ZeroHSI: Zero-Shot 4D Human-Scene Interaction by Video Generation
Hongjie Li, Hong-Xing Yu, Jiaman Li, Jiajun Wu
TL;DR
ZeroHSI addresses the challenge of generating realistic 4D human–scene interactions in unseen environments without ground-truth motion data. It distills HSIs from state-of-the-art video-generation models and reconstructs 4D motion through differentiable rendering of Gaussian-based scene, object, and animatable human representations, guided by text prompts and initial poses. The approach combines per-frame optimization, camera pose refinement, object pose tracking, and refinement with a pose prior and physics losses, achieving strong semantic alignment, motion diversity, and physical plausibility across static and dynamic scenes.
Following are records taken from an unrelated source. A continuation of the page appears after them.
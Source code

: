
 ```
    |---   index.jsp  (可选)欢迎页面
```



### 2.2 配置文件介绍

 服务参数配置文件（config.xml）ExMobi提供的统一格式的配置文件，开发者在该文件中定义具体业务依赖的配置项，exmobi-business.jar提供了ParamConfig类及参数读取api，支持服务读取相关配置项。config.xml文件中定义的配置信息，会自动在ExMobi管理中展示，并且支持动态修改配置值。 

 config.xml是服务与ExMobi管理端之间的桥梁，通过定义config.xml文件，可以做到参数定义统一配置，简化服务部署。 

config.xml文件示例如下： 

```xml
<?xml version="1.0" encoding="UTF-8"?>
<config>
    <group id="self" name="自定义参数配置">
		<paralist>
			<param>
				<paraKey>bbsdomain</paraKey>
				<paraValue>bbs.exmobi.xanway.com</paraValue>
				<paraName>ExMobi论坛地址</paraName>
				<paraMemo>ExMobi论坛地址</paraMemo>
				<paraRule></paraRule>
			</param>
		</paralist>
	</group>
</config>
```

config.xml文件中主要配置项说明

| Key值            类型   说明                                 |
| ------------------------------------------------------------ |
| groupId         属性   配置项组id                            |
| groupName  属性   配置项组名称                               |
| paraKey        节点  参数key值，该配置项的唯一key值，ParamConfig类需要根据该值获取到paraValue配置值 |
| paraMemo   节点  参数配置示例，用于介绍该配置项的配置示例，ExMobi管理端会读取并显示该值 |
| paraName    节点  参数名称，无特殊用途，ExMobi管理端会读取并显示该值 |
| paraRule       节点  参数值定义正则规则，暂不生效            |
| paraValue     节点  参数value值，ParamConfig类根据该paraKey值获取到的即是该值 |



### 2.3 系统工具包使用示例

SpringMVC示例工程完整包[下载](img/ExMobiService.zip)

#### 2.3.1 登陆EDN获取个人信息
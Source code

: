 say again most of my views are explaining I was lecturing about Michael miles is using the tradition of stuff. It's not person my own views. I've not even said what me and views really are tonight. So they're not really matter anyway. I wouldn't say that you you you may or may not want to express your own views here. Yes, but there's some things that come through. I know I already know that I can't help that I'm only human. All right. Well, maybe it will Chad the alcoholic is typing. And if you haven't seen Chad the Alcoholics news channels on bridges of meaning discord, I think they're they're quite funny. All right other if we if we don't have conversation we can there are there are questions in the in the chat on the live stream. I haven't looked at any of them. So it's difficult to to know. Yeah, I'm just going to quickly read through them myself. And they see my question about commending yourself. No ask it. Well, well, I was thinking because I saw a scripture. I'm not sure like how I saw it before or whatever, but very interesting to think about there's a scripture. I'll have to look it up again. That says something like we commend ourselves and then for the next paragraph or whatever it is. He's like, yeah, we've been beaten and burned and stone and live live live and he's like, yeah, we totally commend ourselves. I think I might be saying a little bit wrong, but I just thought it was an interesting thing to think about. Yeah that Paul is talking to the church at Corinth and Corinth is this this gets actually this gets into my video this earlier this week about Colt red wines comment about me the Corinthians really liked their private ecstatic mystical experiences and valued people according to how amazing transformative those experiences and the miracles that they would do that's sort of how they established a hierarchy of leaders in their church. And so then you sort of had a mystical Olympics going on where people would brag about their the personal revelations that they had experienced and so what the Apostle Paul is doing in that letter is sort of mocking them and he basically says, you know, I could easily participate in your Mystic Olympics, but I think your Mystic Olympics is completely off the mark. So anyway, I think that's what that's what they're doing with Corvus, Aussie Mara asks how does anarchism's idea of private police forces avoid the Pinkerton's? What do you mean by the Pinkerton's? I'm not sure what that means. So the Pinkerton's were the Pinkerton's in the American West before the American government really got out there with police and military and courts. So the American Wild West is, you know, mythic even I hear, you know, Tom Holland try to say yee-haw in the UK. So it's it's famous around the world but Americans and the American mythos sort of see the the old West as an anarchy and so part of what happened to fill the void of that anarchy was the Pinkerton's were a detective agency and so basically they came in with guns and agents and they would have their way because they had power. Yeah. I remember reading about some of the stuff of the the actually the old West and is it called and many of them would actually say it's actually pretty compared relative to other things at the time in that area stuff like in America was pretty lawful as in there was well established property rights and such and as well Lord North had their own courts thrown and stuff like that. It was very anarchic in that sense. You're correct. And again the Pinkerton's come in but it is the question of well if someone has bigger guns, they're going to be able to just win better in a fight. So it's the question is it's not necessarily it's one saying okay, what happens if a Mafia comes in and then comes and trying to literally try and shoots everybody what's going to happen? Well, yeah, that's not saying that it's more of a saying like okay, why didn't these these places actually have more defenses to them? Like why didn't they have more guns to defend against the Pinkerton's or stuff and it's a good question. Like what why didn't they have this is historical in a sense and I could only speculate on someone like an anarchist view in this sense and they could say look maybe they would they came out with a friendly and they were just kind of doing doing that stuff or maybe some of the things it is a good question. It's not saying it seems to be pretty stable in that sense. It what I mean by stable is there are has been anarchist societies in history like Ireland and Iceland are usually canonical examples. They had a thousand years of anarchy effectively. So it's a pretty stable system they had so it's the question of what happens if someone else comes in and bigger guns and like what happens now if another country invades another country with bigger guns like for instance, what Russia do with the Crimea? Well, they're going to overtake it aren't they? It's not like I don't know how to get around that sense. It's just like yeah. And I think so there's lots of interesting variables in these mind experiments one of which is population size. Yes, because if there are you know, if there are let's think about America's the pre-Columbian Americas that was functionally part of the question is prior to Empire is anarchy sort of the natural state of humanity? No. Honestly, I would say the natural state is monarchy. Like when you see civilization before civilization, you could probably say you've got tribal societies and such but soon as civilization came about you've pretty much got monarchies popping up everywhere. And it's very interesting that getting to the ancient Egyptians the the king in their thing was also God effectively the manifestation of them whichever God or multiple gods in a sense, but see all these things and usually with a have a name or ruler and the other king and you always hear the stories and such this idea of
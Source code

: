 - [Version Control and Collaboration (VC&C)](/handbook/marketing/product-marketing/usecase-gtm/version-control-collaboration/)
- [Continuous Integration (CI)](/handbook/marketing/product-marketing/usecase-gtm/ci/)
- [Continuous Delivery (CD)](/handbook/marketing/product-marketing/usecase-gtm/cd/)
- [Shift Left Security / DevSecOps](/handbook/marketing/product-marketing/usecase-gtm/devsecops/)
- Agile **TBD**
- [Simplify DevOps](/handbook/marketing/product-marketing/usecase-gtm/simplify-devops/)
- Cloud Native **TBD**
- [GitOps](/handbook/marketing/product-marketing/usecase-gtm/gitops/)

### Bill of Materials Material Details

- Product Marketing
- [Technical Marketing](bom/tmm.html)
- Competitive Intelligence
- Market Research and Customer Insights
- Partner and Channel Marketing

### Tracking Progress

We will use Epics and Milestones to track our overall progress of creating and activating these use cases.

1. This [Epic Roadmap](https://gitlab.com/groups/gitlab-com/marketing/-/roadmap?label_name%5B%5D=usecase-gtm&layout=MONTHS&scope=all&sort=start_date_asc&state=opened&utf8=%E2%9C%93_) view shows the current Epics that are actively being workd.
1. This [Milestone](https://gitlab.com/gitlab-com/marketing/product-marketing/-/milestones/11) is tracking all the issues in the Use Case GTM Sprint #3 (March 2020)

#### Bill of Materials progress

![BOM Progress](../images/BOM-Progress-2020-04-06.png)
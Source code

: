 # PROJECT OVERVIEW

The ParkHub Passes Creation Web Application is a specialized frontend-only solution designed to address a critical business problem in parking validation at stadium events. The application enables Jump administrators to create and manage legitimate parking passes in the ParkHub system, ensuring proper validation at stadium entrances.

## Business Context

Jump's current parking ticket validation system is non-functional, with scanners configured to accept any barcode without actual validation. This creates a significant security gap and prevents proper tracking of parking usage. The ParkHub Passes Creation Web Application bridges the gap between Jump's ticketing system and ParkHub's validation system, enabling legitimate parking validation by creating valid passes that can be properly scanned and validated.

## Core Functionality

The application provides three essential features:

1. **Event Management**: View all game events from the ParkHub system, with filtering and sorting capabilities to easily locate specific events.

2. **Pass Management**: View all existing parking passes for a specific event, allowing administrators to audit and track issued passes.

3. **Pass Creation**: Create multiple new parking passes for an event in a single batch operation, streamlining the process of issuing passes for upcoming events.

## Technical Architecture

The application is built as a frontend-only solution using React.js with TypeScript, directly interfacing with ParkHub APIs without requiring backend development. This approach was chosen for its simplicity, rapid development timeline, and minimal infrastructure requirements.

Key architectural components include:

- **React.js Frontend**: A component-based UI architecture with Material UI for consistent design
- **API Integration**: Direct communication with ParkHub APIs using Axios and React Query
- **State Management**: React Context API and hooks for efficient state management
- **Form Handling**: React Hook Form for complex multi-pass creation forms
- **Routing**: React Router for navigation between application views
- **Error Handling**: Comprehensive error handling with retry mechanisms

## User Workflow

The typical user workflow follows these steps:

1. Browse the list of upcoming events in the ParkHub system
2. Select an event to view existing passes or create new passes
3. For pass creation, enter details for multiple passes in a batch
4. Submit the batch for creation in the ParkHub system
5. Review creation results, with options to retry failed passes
This zero-shot capability enables flexible synthesis of contextually appropriate interactions in reconstructed real-world scenes, with demonstrated long-term sequences and broad compatibility with evolving video-generation models.
Abstract
Human-scene interaction (HSI) generation is crucial for applications in embodied AI, virtual reality, and robotics. Yet, existing methods cannot synthesize interactions in unseen environments such as in-the-wild scenes or reconstructed scenes, as they rely on paired 3D scenes and captured human motion data for training, which are unavailable for unseen environments. We present ZeroHSI, a novel approach that enables zero-shot 4D human-scene interaction synthesis, eliminating the need for training on any MoCap data. Our key insight is to distill human-scene interactions from state-of-the-art video generation models, which have been trained on vast amounts of natural human movements and interactions, and use differentiable rendering to reconstruct human-scene interactions. ZeroHSI can synthesize realistic human motions in both static scenes and environments with dynamic objects, without requiring any ground-truth motion data. We evaluate ZeroHSI on a curated dataset of different types of various indoor and outdoor scenes with different interaction prompts, demonstrating its ability to generate diverse and contextually appropriate human-scene interactions.